Das Museum öffnete am 22. März 1991 erstmals seine Türen im Duisburger Innenhafen. Entstanden ist es durch den Umbau einer stillgelegten Industrieanlage in einen Kulturort – ein Projekt, das in nur zweieinhalb Jahren realisiert wurde. Als erstes Vorhaben der Internationalen Bauausstellung Emscher Park (IBA) verkörperte das Museum von Anfang an das Leitmotiv "Kultur für alle".
Über 2.500 Menschen besuchten das Museum bereits am Eröffnungswochenende 1991. Der damalige Oberbürgermeister Josef Krings betonte in seiner Rede die Bedeutung der Einrichtung für die Identität Duisburgs als Hafenstadt und begründete damit die Wahl des Standorts am Wasser. Wolfgang Clement, später Ministerpräsident von Nordrhein-Westfalen, lobte in seinem Grußwort den inklusiven Ansatz des Museums.
Ursprünglich auf das maritime Erbe der Stadt ausgerichtet, hat sich das Museum seither weiterentwickelt. Zwar sind seine aktuellen Ausstellungen und Schwerpunkte weniger dokumentiert, doch die Jubiläumsveranstaltung bietet Gelegenheit, die Gründungsvision und die fortwährende Mission der Institution zu würdigen.

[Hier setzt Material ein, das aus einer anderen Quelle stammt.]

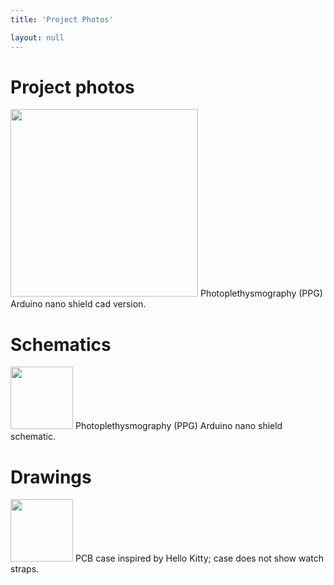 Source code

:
 ```yaml
---
title: 'Project Photos'

layout: null
---
```


# Project photos

<img src="https://user-images.githubusercontent.com/83781248/154778441-02f710ac-2087-463f-aeae-90abe90aa2ed.jpg" height="300"/>
Photoplethysmography (PPG) Arduino nano shield cad version. 



# Schematics
<img src="https://user-images.githubusercontent.com/83781248/154778610-3e51f6b7-270f-4cb6-a387-8081a72b52e1.jpg" height="100"/>
Photoplethysmography (PPG) Arduino nano shield schematic. 


# Drawings
<img src="https://user-images.githubusercontent.com/83781248/154778438-fc32e10f-31ab-4b6d-a8d6-aaabe8131df2.jpg" height="100"/>
PCB case inspired by Hello Kitty; case does not show watch straps.

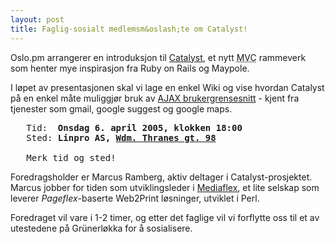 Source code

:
 ```yaml
---
layout: post
title: Faglig-sosialt medlemsm&oslash;te om Catalyst!
---
```

<p>Oslo.pm arrangerer en introduksjon til <a href="http://search.cpan.org/dist/Catalyst/" title="Catalyst på CPAN">Catalyst</a>, et nytt <abbr title="Model-View-Controller">MVC</abbr> rammeverk som henter mye
 inspirasjon fra Ruby on Rails og Maypole.</p>

<p>
 I løpet av presentasjonen skal vi lage en enkel Wiki og vise
 hvordan Catalyst på en enkel måte muliggjør bruk
 av <a href="http://www.adaptivepath.com/publications/essays/archives/000385.php">AJAX
 brukergrensesnitt</a> - kjent fra tjenester som gmail, google suggest
 og google maps. </p>

<pre>
   Tid:  <strong>Onsdag 6. april 2005, klokken 18:00</strong>
   Sted: <strong>Linpro AS, <a href="http://linpro.no/finn_oss">Wdm. Thranes gt. 98</a></strong>

   Merk tid og sted!
</pre>


<p>Foredragsholder er Marcus Ramberg, aktiv deltager i Catalyst-prosjektet.
 Marcus jobber for tiden som utviklingsleder i <a href="http://www.mediaflex.no/" title="Hjemmesiden til Mediaflex A/S">Mediaflex</a>, et lite selskap som
 leverer <em>Pageflex</em>-baserte Web2Print løsninger, utviklet i
 Perl.</p>

<p>Foredraget vil vare i 1-2 timer, og etter det faglige vil vi forflytte
 oss til et av utestedene på Grünerløkka for å
 sosialisere. </p>

<!-- EOF $Source: /home/groupleaders/oslo/.cvsroot/web_docs/arrangementer/2004-12-02-maypole.html,v $ -->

Die Feierlichkeiten beginnen um 12 Uhr, der Eintritt ist im regulären Museumsticket enthalten. Das Gespräch zwischen Dr. Sommer und Werner Pöhling verspricht spannende Einblicke in die Vergangenheit des Museums und seine Rolle im Duisburger Kulturleben. Damit setzt die Einrichtung ihre langjährige Tradition der Zugänglichkeit und Bürgerbeteiligung fort.